Records excerpted from a collection
▽

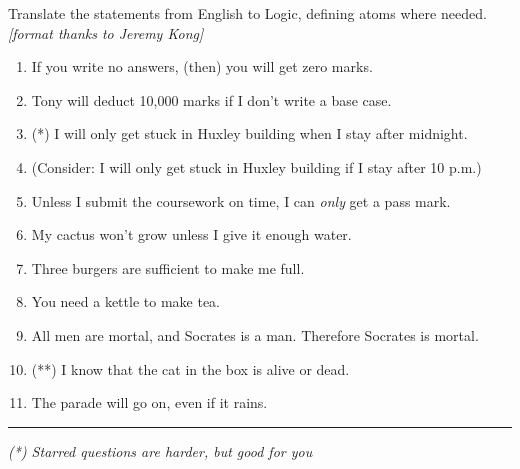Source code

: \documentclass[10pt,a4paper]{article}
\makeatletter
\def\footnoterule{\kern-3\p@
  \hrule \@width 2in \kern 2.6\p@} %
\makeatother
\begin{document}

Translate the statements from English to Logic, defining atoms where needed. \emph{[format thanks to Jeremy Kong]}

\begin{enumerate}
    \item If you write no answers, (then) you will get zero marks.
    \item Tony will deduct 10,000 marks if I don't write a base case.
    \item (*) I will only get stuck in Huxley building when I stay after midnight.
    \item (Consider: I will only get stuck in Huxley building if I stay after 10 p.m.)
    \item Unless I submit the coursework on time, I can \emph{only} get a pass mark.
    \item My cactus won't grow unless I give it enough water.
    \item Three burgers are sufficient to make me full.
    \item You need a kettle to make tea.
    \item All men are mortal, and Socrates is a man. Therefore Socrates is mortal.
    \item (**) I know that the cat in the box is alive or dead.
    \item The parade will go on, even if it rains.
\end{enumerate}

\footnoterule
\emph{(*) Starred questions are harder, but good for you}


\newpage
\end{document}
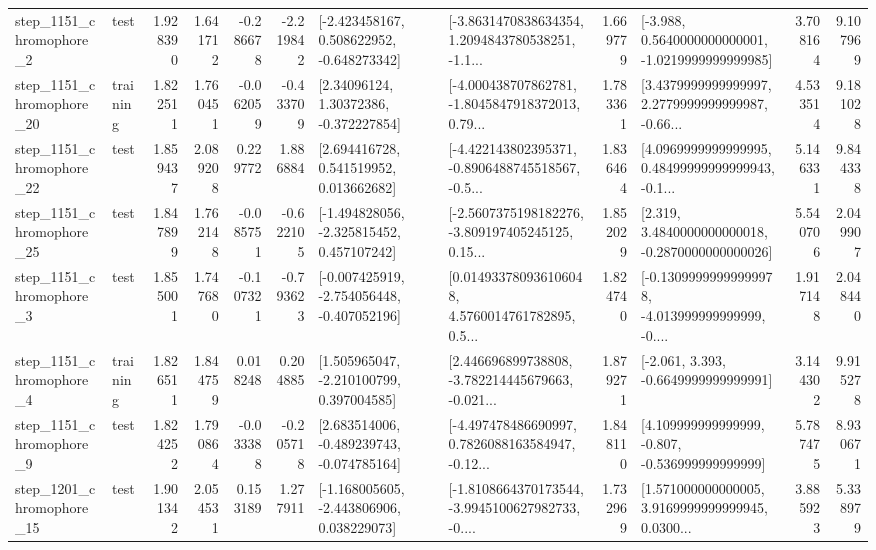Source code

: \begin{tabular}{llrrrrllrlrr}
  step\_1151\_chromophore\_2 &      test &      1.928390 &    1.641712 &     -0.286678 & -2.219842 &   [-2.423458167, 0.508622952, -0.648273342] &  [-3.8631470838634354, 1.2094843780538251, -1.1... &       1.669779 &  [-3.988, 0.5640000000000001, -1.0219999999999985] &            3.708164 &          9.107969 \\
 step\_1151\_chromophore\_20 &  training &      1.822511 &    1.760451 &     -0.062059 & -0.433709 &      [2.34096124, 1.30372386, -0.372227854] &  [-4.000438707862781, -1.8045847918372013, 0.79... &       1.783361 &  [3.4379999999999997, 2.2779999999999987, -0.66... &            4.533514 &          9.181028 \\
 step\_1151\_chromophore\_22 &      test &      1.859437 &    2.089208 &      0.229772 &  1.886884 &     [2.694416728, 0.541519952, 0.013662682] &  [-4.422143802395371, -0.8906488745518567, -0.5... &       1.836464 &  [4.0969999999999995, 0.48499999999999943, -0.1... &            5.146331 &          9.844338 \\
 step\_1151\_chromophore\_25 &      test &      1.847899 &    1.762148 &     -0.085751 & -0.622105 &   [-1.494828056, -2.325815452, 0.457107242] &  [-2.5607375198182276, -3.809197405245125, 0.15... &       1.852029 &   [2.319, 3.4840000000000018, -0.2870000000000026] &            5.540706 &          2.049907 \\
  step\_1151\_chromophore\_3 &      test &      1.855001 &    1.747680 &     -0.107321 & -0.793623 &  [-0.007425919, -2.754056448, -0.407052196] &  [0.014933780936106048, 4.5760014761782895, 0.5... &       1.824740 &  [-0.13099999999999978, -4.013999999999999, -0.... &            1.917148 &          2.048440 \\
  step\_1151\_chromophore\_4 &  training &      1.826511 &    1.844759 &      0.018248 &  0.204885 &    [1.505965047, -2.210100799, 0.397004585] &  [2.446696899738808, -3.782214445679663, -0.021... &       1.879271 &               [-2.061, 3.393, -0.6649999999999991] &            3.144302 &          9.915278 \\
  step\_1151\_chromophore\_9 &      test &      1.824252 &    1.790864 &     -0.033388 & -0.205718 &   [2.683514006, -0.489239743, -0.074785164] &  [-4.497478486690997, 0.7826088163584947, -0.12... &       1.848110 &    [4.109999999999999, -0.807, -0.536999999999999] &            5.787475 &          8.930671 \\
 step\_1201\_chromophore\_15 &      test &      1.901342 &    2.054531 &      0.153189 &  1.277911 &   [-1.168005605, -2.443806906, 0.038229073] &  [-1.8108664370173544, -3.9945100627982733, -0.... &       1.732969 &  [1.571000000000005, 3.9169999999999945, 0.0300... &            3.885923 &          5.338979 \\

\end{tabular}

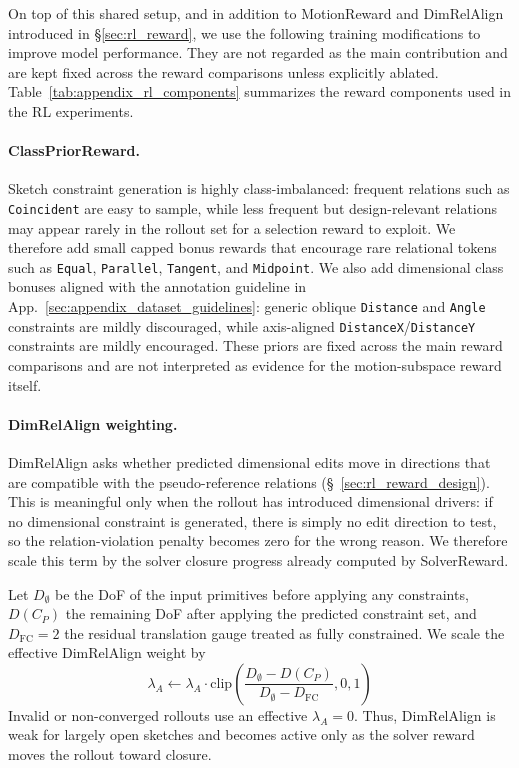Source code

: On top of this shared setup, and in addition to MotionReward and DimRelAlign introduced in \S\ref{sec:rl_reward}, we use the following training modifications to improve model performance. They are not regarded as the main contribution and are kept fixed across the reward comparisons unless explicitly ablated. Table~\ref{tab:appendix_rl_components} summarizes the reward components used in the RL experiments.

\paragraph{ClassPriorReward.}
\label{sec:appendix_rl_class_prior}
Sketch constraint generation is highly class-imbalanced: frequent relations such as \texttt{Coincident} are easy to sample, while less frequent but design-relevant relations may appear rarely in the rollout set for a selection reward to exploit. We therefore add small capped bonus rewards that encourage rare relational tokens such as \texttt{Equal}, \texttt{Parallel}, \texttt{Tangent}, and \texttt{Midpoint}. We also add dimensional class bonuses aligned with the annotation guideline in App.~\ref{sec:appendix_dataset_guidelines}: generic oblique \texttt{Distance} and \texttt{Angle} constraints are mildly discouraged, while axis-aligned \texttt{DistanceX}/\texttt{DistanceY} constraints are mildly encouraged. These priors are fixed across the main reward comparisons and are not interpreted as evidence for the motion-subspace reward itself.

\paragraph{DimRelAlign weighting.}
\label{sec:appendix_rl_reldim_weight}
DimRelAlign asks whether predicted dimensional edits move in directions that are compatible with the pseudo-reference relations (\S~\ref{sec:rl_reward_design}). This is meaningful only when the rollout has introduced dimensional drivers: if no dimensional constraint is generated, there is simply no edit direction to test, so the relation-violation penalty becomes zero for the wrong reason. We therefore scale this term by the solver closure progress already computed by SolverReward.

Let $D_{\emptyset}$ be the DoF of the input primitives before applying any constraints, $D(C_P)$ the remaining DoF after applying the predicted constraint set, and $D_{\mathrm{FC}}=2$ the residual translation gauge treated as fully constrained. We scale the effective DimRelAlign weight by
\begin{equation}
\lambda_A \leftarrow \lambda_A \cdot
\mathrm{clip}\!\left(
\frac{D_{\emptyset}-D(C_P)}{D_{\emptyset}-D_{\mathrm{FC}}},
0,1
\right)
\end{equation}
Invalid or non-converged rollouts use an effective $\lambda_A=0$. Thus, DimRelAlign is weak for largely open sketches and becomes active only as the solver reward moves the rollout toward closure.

△

== WORK ORDER ==
Pull every line holding "stuck" out of the records.

== RESPONSE BOX ==
    \item (*) I will only get stuck in Huxley building when I stay after midnight.
    \item (Consider: I will only get stuck in Huxley building if I stay after 10 p.m.)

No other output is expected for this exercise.